Eine Dolby-THX-sonstwas-Lärmmaschine ergänzt im Takt einer Dauerwerbesendung seine krampfige, unfreiwillig fast schon wieder komisch wirkende Quas-
selei mit nervtötenden Einspielern (»Der Baboons Snow-Speedhill am Götschen... powered bei BMW...W...W). Aber das Publikum ist zufrieden und macht die Gaudi mit. Gern mit. BMW ist eben nicht cool, sondern eher zünftig. Und wichtig. Zwei Skiburschen unterhalten sich am Streckenrand: »Boah, glaub i’s? Fotografen, Fernsehen und all des Zeugs.« – »Ja. Woahnsinn, was die da auffoahren.«
BMW-Marketing-Leiter Diego Sgorbati doziert: »Unsere Marktforschung zeigt, dass unsere Kunden überdurchschnittlich häufig Wintersport betreiben. Also gehen wir außerhalb der Motorradsaison dorthin, um sie zu treffen.« Ein Experiment sei es und natürlich ein Riesenspaß, grinst Sgorbati, der selbst am Rennen mitfährt, aber letztlich an einer Eisplatte scheitert.

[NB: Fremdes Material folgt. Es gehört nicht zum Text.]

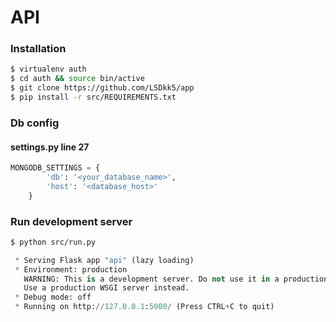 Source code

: # API

### Installation

```sh
$ virtualenv auth
$ cd auth && source bin/active
$ git clone https://github.com/LSDkk5/app
$ pip install -r src/REQUIREMENTS.txt
```

### Db config
#### settings.py line 27

```python
MONGODB_SETTINGS = {
        'db': '<your_database_name>',
        'host': '<database_host>'
    }
```
### Run development server

```sh
$ python src/run.py
```

```python
 * Serving Flask app "api" (lazy loading)
 * Environment: production
   WARNING: This is a development server. Do not use it in a production deployment.
   Use a production WSGI server instead.
 * Debug mode: off
 * Running on http://127.0.0.1:5000/ (Press CTRL+C to quit)
```
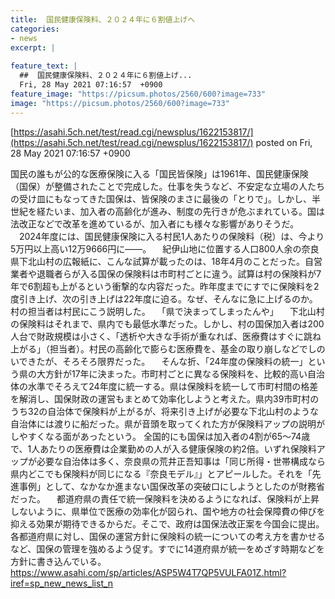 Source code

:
 ```yaml
---
title:  国民健康保険料、２０２４年に６割値上げへ  
categories:
- news
excerpt: |
  
feature_text: |
  ##  国民健康保険料、２０２４年に６割値上げ...
  Fri, 28 May 2021 07:16:57  +0900
feature_image: "https://picsum.photos/2560/600?image=733"
image: "https://picsum.photos/2560/600?image=733"
---
```


[https://asahi.5ch.net/test/read.cgi/newsplus/1622153817/](https://asahi.5ch.net/test/read.cgi/newsplus/1622153817/)
posted on Fri, 28 May 2021 07:16:57  +0900

<!--more-->

国民の誰もが公的な医療保険に入る「国民皆保険」は1961年、国民健康保険（国保）が整備されたことで完成した。仕事を失うなど、不安定な立場の人たちの受け皿にもなってきた国保は、皆保険のまさに最後の「とりで」。しかし、半世紀を経たいま、加入者の高齢化が進み、制度の先行きが危ぶまれている。国は法改正などで改革を進めているが、加入者にも様々な影響がありそうだ。 　2024年度には、国民健康保険に入る村民1人あたりの保険料（税）は、今より5万円以上高い12万9666円に——。 　紀伊山地に位置する人口800人余の奈良県下北山村の広報紙に、こんな試算が載ったのは、18年4月のことだった。自営業者や退職者らが入る国保の保険料は市町村ごとに違う。試算は村の保険料が7年で6割超も上がるという衝撃的な内容だった。昨年度までにすでに保険料を2度引き上げ、次の引き上げは22年度に迫る。なぜ、そんなに急に上げるのか。村の担当者は村民にこう説明した。 　「県で決まってしまったんや」 　下北山村の保険料はそれまで、県内でも最低水準だった。しかし、村の国保加入者は200人台で財政規模は小さく、「透析や大きな手術が重なれば、医療費はすぐに跳ね上がる」（担当者）。村民の高齢化で膨らむ医療費を、基金の取り崩しなどでしのいできたが、そろそろ限界だった。 　そんな折、「24年度の保険料の統一」という県の大方針が17年に決まった。市町村ごとに異なる保険料を、比較的高い自治体の水準でそろえて24年度に統一する。県は保険料を統一して市町村間の格差を解消し、国保財政の運営もまとめて効率化しようと考えた。県内39市町村のうち32の自治体で保険料が上がるが、将来引き上げが必要な下北山村のような自治体には渡りに船だった。県が音頭を取ってくれた方が保険料アップの説明がしやすくなる面があったという。 全国的にも国保は加入者の4割が65〜74歳で、1人あたりの医療費は企業勤めの人が入る健康保険の約2倍。いずれ保険料アップが必要な自治体は多く、奈良県の荒井正吾知事は「同じ所得・世帯構成なら県内どこでも保険料が同じになる『奈良モデル』」とアピールした。それを「先進事例」として、なかなか進まない国保改革の突破口にしようとしたのが財務省だった。 　都道府県の責任で統一保険料を決めるようになれば、保険料が上昇しないように、県単位で医療の効率化が図られ、国や地方の社会保障費の伸びを抑える効果が期待できるからだ。そこで、政府は国保法改正案を今国会に提出。各都道府県に対し、国保の運営方針に保険料の統一についての考え方を書かせるなど、国保の管理を強めるよう促す。すでに14道府県が統一をめざす時期などを方針に書き込んでいる。 https://www.asahi.com/sp/articles/ASP5W4T7QP5VULFA01Z.html?iref=sp_new_news_list_n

Wie auch Stuntprofi Christian Pfeiffer, der neben Kirssi als Favorit ins Rennen geht. Er nimmt’s mit Humor: »So eine
elegante Drehung wollte ich schon immer mal mit einem Boxer ausprobieren.« Gut nur, dass Simo Kirssi die Mission für seinen Arbeitgeber mit Erfolg zu Ende gebracht und die Ehre der Bayern gegen alle Amateur-Nebendarsteller auf KTM
und sonstigen Marken verteidigt hat. Bei der mit pathetischer Filmmusik untermalten Siegerehrung befragt der Moderator
in einem Atemzug den Finnen nach der
Strecke, ob Fun oder Fahrtechnik im Vordergrund stehe und wie man sich als Sieger nach so einem Rennen fühle. Lange Frage – kurze Antwort: »Pretty good.« Anschließend: Schweigen, Ruhe. Über so viel Einsilbigkeit amüsiert sich das Publikum köstlich, und auch der zunächst sprachlose Moderator muss lachen. Ja, es war wirklich ziemlich gut.
Er nimmt das Mikrofon und heizt mit voller Stimme bei den Zuschauern ein: »Wollt IHR nächstes Jahr wieder einen SNOW... SPEED...HILL HA...BEN?« Der Schall trägt das Echo der Frage den Berg hinauf. Kamerafrau Jenny packt ihre Ausrüstung zusammen. Im verwaisten Ziel dort oben klingt der zustimmende Jubel von den unten verbliebenen einigen Hundert Zuschauern wie im Fußballstadion. Wenn Bayern Meister wird.